Да, это было... - [3]

Шрифт
Интервал

В августе 1937 года по графику мне полагался очередной отпуск. Жена уехала в Воронеж. У нее был девятый месяц беременности. После отпуска мы должны были возвратиться в Свердловск, уже с двумя детьми. В ночь с 13 на 14 августа 1937 года приехал в командировку брат и остановился в нашей квартире. Часа через два после его приезда явились сотрудники областного управления НКВД с ордером на обыск и арест. (Ордер датирован 4 августа, когда я был в Карабаше.) Всю ночь просматривали мою библиотеку. Изъяли документы служебные, общественные, табеля и похвальные листы учебных заведений. Верх-Нейвинское высшее начальное училище я закончил в 1913 году с наградой первой степени — с похвальным листом и книгою. Книга — избранные произведения Марко Вовчка — была надписана педагогическим советом на бланке с портретами лиц царствовавшего дома (в честь 300-летия дома Романовых). Бланк был вырезан и приобщен к изъятым документам.

Тяжелым было прощание с братом. Но его приезд прояснял для родных мое положение. Иначе я бы бесследно исчез. Солнце уже взошло, когда меня везли в пикапе от квартиры на проспекте Ленина, 52 к управлению НКВД на Ленина, 17. Состояние было тупое. Никак не укладывалось в голове случившееся. В комендатуре внутренней тюрьмы изъяли партийный билет и паспорт. Никакой предварительной «проработки» не было. Вплоть до ареста я руководил кружком в системе партпросвещения.

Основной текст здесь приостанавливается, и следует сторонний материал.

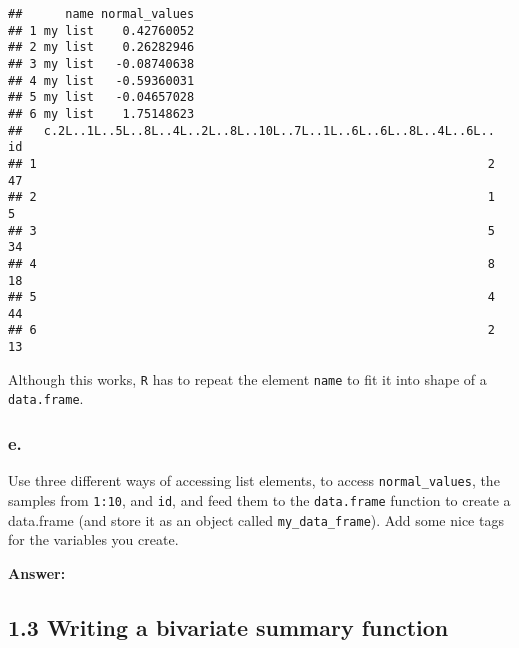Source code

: \documentclass[]{article}
\newenvironment{Shaded}{\begin{snugshade}}{\end{snugshade}}
\newcommand{\DataTypeTok}[1]{\textcolor[rgb]{0.13,0.29,0.53}{#1}}
\newcommand{\DecValTok}[1]{\textcolor[rgb]{0.00,0.00,0.81}{#1}}
\newcommand{\KeywordTok}[1]{\textcolor[rgb]{0.13,0.29,0.53}{\textbf{#1}}}
\newcommand{\NormalTok}[1]{#1}
\newcommand{\OperatorTok}[1]{\textcolor[rgb]{0.81,0.36,0.00}{\textbf{#1}}}
\newcommand{\StringTok}[1]{\textcolor[rgb]{0.31,0.60,0.02}{#1}}
\begin{document}
\begin{verbatim}
##      name normal_values
## 1 my list    0.42760052
## 2 my list    0.26282946
## 3 my list   -0.08740638
## 4 my list   -0.59360031
## 5 my list   -0.04657028
## 6 my list    1.75148623
##   c.2L..1L..5L..8L..4L..2L..8L..10L..7L..1L..6L..6L..8L..4L..6L.. id
## 1                                                               2 47
## 2                                                               1  5
## 3                                                               5 34
## 4                                                               8 18
## 5                                                               4 44
## 6                                                               2 13
\end{verbatim}

Although this works, \texttt{R} has to repeat the element \texttt{name}
to fit it into shape of a \texttt{data.frame}.

\hypertarget{e.}{%
\subsubsection{e.}\label{e.}}

Use three different ways of accessing list elements, to access
\texttt{normal\_values}, the samples from \texttt{1:10}, and
\texttt{id}, and feed them to the \texttt{data.frame} function to create
a data.frame (and store it as an object called
\texttt{my\_data\_frame}). Add some nice tags for the variables you
create.

\textbf{Answer:}

\begin{Shaded}
\end{Shaded}

\hypertarget{writing-a-bivariate-summary-function}{%
\subsection{1.3 Writing a bivariate summary
function}\label{writing-a-bivariate-summary-function}}
\end{document}
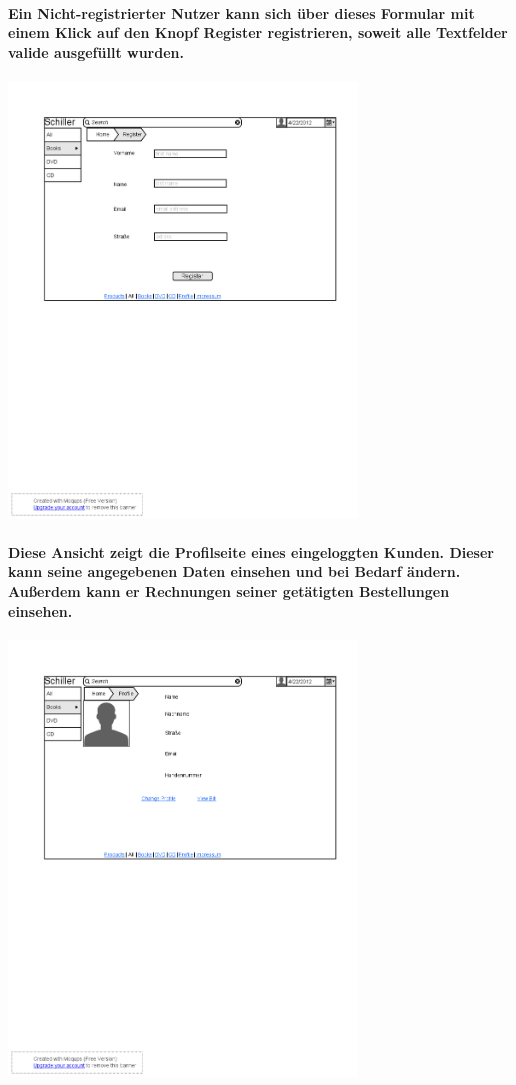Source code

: \documentclass[a4paper]{article}
\begin{document}
\paragraph{Ein Nicht-registrierter Nutzer kann sich über dieses Formular mit einem Klick auf den Knopf Register registrieren, soweit alle Textfelder valide ausgefüllt wurden.\\}
\includegraphics[width=350px]{3Register.png}

\paragraph{Diese Ansicht zeigt die Profilseite eines eingeloggten Kunden. Dieser kann seine angegebenen Daten einsehen und bei Bedarf ändern. Außerdem kann er Rechnungen seiner getätigten Bestellungen einsehen.\\}
\includegraphics[width=350px]{4ProfileView.png}
\end{document}
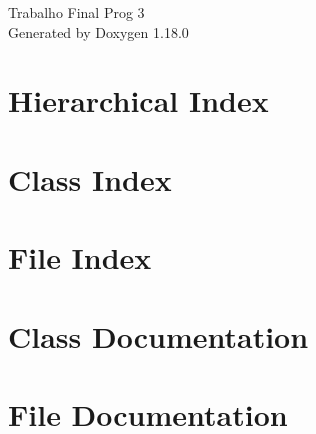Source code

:\documentclass[twoside]{book}
\newcommand{\+}{\discretionary{\mbox{\scriptsize$\hookleftarrow$}}{}{}}
\newcommand{\clearemptydoublepage}{%
    \newpage{\pagestyle{empty}\cleardoublepage}%
  }
\begin{document}
  \raggedbottom
    \hypersetup{pageanchor=false,
                bookmarksnumbered=true,
                pdfencoding=unicode
               }
  \begin{titlepage}
  \vspace*{7cm}
  \begin{center}%
  {\Large Trabalho Final Prog 3}\\
  \vspace*{1cm}
  {\large Generated by Doxygen 1.18.0}\\
  \end{center}
  \end{titlepage}
  \clearemptydoublepage
  \tableofcontents
  \clearemptydoublepage
  \hypersetup{pageanchor=true}
\chapter{Hierarchical Index}

\chapter{Class Index}

\chapter{File Index}

\chapter{Class Documentation}













\chapter{File Documentation}



  \backmatter
  \newpage
  \clearemptydoublepage
  \printindex
\end{document}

Поместили на первом этаже в небольшом отгороженном пространстве в тупике коридора, который служил парикмахерской. Я вслушивался в звуки тюрьмы. Налево находилась камера-«брехаловка», в которую привозили на допросы арестованных из общей тюрьмы. В ней было шумно. Зато из других отсеков не доносилось признаков жизни. К вечеру меня перевели в такую же парикмахерскую на втором этаже, где я провел ночь.


10 июня 1968 г.

15 августа 1937 г. — второй день моего пребывания в тюрьме. Утром я стал тщательно обследовать свое временное обиталище. В нем нельзя было сделать и двух шагов. На косяке двери нашел запись директора «Уралэльмашстроя» Проня, который, как и я, провел первую ночь после ареста здесь. В полотне двери обнаружил отверстие, через которое был виден коридор, в конце его стол и сидящий за ним надзиратель. Услышав стук, я прильнул к отверстию и увидел главного геолога треста «Уралмедьруда» А. В. Ефремова. Впоследствии я узнал, что его арестовали в ту же самую ночь. В полдень меня водворили в камеру № 28 на этом же этаже с правой стороны. В ней помещалось пять человек. Шестая кровать была пустой. Раньше, как выяснилось, на ней спал бывший ректор Свердловского горного института Петр Яковлевич Ярутин. С ним я учился в вузе. Он был парттысячником после рабфака, окончил институт по специальности обогатителя.

Камера освещалась окном с решеткой между рамами. С наружной стороны окно на всю высоту было закрыто металлическим «намордником». Свет проникал через верхний раструб.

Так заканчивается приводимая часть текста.